EXERCISE GOAL:
Going line by line through the entries below, tally those that hold the string "hand". Give only the total.

BEGIN GIVEN ENTRIES

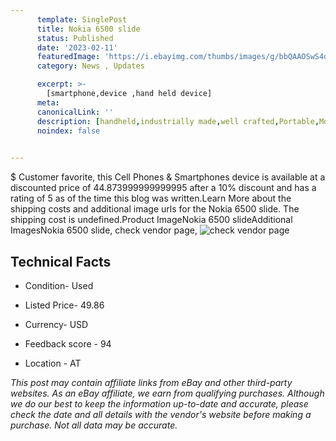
 ```yaml
---
      template: SinglePost
      title: Nokia 6500 slide
      status: Published
      date: '2023-02-11'
      featuredImage: 'https://i.ebayimg.com/thumbs/images/g/bbQAAOSwS4djPMAg/s-l225.jpg'
      category: News , Updates

      excerpt: >-
        [smartphone,device ,hand held device]
      meta:
      canonicalLink: ''
      description: [handheld,industrially made,well crafted,Portable,Mobile,Compact,Convenient,Lightweight,Maneuverable,Man-portable,Miniature,Carriable,Hand-held,Light,Holdable,Transportable,Mobile device,Pocket-sized,On-the-go,Wireless,Cordless,Compact size,Convenient size, smartphone,device ,hand held device]
      noindex: false

        
---
```

$
    Customer favorite, this Cell Phones & Smartphones device is available at a discounted price of 44.873999999999995 after a 10% discount and has a rating of 5 as of the time this blog was written.Learn More about the shipping costs and additional image urls for the Nokia 6500 slide. The shipping cost is undefined.Product ImageNokia 6500 slideAdditional ImagesNokia 6500 slide, check vendor page, ![check vendor page](https://origin-galleryplus.ebayimg.com/ws/web/195395694076_2_0_1/225x225.jpg,https://origin-galleryplus.ebayimg.com/ws/web/195395694076_3_0_1/225x225.jpg,https://origin-galleryplus.ebayimg.com/ws/web/195395694076_4_0_1/225x225.jpg,https://origin-galleryplus.ebayimg.com/ws/web/195395694076_5_0_1/225x225.jpg,https://origin-galleryplus.ebayimg.com/ws/web/195395694076_6_0_1/225x225.jpg,https://origin-galleryplus.ebayimg.com/ws/web/195395694076_7_0_1/225x225.jpg,https://origin-galleryplus.ebayimg.com/ws/web/195395694076_8_0_1/225x225.jpg,https://origin-galleryplus.ebayimg.com/ws/web/195395694076_9_0_1/225x225.jpg)
    
    

 ## Technical Facts 



     
      

 - Condition- Used 


      

 - Listed Price- 49.86 


      

 - Currency- USD 


      

 - Feedback score - 94 


      

 - Location - AT 


      
      

 *_This post may contain affiliate links from eBay and other third-party websites. As an eBay affiliate, we earn from qualifying purchases. Although we do our best to keep the information up-to-date and accurate, please check the date and all details with the vendor's website before making a purchase. Not all data may be accurate._*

END GIVEN ENTRIES

FINAL ANSWER:
2